Os mitos da Europa e da lusofonia obrigam, no fundo, à interrogação paradoxal sobre o velho continente e as relações ancestrais ambíguas que o tempo tem procurado resolver: depois de a Europa nos ter feito e de nós termos feito a Europa é tempo de assumir criticamente um sonho, apesar do desencantamento que resulta do confronto com a realidade. Afinal, Portugal e a Europa fazem-se mutuamente, designadamente através de uma relação ibérica inteiramente nova e absolutamente necessária… É de uma reconciliação connosco próprios que falamos, deixando de nos sentirmos marginais ou sós – com uma garantia de segurança e liberdade. De facto temos “Duas Europas”: uma, a nossa (em conjunto com a Espanha), castiça, do sul, arrastada pela má consciência de termos sido grandes; e a outra nórdica, avançada e acelerada… Já a “lusofonia” corresponderá a um espaço de língua, que não significa espaço de cultura unívoca. Tratar-se-á sempre de uma ligação de geometria variável, em que as complementaridades e as imperfeições serão muito mais importantes do que qualquer falso sucedâneo imperial. E Miguel Real diz-nos que, como nó central do imaginário português, o sebastianismo é um ativo cultural gerado pela consciência popular. Fernando Gil diz ser a alucinação um operador natural da evidência. O que obriga a que a crítica do mito se torne aguilhão de maior exigência futura. Prova póstuma de existência e desafio à lucidez. 

 

Guilherme d'Oliveira Martins
Oiça aqui as minhas sugestões – Ensaio Geral, Rádio Renascença

                                         

A LÍNGUA PORTUGUESA NO MUNDO


LXXX - REPRESENTANDO O OFICIAL E O REAL


Nem sempre o número de países que cada potência colonial gerou é proporcional ao de falantes.  

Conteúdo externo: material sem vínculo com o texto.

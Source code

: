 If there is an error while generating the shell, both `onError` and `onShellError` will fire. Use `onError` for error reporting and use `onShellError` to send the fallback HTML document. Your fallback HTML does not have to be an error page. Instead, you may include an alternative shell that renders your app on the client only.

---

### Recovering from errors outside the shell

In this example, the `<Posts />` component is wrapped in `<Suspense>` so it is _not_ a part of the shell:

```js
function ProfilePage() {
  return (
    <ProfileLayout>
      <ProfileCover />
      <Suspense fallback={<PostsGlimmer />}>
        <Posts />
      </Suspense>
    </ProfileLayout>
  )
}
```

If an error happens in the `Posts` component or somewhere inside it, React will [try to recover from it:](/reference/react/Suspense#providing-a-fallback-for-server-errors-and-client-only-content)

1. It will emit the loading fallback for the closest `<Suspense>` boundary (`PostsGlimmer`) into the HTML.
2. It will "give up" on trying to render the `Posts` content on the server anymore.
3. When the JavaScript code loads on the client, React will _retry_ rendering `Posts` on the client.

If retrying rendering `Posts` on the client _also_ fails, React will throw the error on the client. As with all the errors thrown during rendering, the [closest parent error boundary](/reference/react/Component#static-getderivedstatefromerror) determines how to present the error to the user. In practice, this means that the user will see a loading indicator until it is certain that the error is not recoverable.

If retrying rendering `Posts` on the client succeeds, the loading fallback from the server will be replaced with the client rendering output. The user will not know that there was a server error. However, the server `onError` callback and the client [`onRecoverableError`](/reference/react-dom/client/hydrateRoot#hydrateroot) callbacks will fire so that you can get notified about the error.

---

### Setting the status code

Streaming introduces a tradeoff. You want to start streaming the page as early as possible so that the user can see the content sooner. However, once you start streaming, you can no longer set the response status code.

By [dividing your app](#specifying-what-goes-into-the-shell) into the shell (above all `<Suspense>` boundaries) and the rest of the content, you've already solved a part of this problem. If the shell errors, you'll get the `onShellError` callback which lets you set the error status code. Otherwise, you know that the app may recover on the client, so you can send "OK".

Por exemplo, o francês tem menos falantes como língua materna ou segunda que o português, mas gerou quatro vezes mais países do que aqueles que têm o nosso idioma como oficial ou língua segunda, o que lhe dá maior projeção e prestígio nos fóruns e organizações internacionais permitindo-lhe, até hoje, ser a segunda língua oficial mais representativa a seguir ao inglês.   


Como consequência de um passado colonial ligado à França e à Bélgica, há entre 25 a 30 países que têm o francês como língua oficial. Além da França, Bélgica,  Luxemburgo, Suíça e Mónaco (na Europa), há mais de vinte países africanos, o Canadá (Quebeque), apesar de haver países árabes, colonizados pela França, que não adotaram o francês como língua oficial. 


Portugal, enquanto império colonial, defendeu a unidade administrativa e política das suas colónias, atendendo apenas à sua descontinuidade geográfica, o que se repercutiu no número de países gerado pela sua descolonização.  


Ao invés do processo de descolonização espanhol na América Latina, que originou uma pulverização nacionalista de vários países, o mesmo não sucedeu com o Brasil, apesar das tentativas no Rio Grande do Sul entre 1835 e 1845 e na então província do Grão-Pará, para bem da unidade brasileira, mas que do ponto de vista estratégico e pela frieza e natural força representativa dos números seria mais benéfico para a língua portuguesa. Não teríamos hoje, porém, um país com a dimensão continental e potencialidades que o Brasil tem.       


Há uma acentuada diferença entre o oficial e o real, daí resultando vantagens e desvantagens consoante o contexto, estratégia e perspetiva, com reflexos inerentes à representatividade linguística global dos vários idiomas.